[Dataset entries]
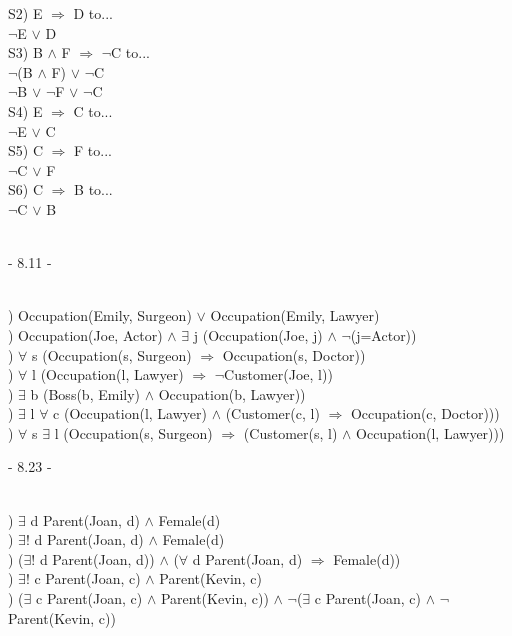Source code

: \documentclass[12pt]{article}
\begin{document}
\noindent S2) E $\Rightarrow$ D to...\\
\indent $\neg$E $\vee$ D\\[.4em]

\noindent S3) B $\wedge$ F $\Rightarrow$ $\neg$C to...\\
\indent $\neg$(B $\wedge$ F) $\vee$ $\neg$C\\
\indent $\neg$B $\vee$ $\neg$F $\vee$ $\neg$C\\[.4em]

\noindent S4) E $\Rightarrow$ C to...\\
\indent $\neg$E $\vee$ C\\[.4em]

\noindent S5) C $\Rightarrow$ F to...\\
\indent $\neg$C $\vee$ F\\[.4em]

\noindent S6) C $\Rightarrow$ B to...\\
\indent $\neg$C $\vee$ B\\[.4em]



\noindent \hrulefill \\



\centerline{- 8.11 - }
\ \\
) Occupation(Emily, Surgeon) $\vee$ Occupation(Emily, Lawyer)\\[.4em]
) Occupation(Joe, Actor) $\wedge$ $\exists$ j (Occupation(Joe, j) $\wedge$ $\neg$(j=Actor))\\[.4em]
) $\forall$ s (Occupation(s, Surgeon) $\Rightarrow$ Occupation(s, Doctor))\\[.4em]
) $\forall$ l (Occupation(l, Lawyer) $\Rightarrow$ $\neg$Customer(Joe, l))\\[.4em]
) $\exists$ b (Boss(b, Emily) $\wedge$ Occupation(b, Lawyer))\\[.4em]
) $\exists$ l $\forall$ c (Occupation(l, Lawyer) $\wedge$ (Customer(c, l) $\Rightarrow$ Occupation(c, Doctor)))\\[.4em]
) $\forall$ s $\exists$ l (Occupation(s, Surgeon) $\Rightarrow$ (Customer(s, l) $\wedge$ Occupation(l, Lawyer)))\\[.4em]



\noindent \hrulefill \pagebreak



\centerline{- 8.23 - }
\ \\
) $\exists$ d Parent(Joan, d) $\wedge$ Female(d)\\[.4em]
) $\exists$! d Parent(Joan, d) $\wedge$ Female(d)\\[.4em]
) ($\exists$! d Parent(Joan, d)) $\wedge$ ($\forall$ d Parent(Joan, d) $\Rightarrow$ Female(d))\\[.4em]
) $\exists$! c Parent(Joan, c) $\wedge$ Parent(Kevin, c)\\[.4em]
) ($\exists$ c Parent(Joan, c) $\wedge$ Parent(Kevin, c)) $\wedge$ $\neg$($\exists$ c Parent(Joan, c) $\wedge$ $\neg$Parent(Kevin, c))\\[.4em]
\end{document}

* **EXERCISE GOAL**
Looking over the records, find each line with the word "Surgeon" and copy it.

* **RESULT OF THE EXERCISE**
) Occupation(Emily, Surgeon) $\vee$ Occupation(Emily, Lawyer)\\[.4em]
) $\forall$ s (Occupation(s, Surgeon) $\Rightarrow$ Occupation(s, Doctor))\\[.4em]
) $\forall$ s $\exists$ l (Occupation(s, Surgeon) $\Rightarrow$ (Customer(s, l) $\wedge$ Occupation(l, Lawyer)))\\[.4em]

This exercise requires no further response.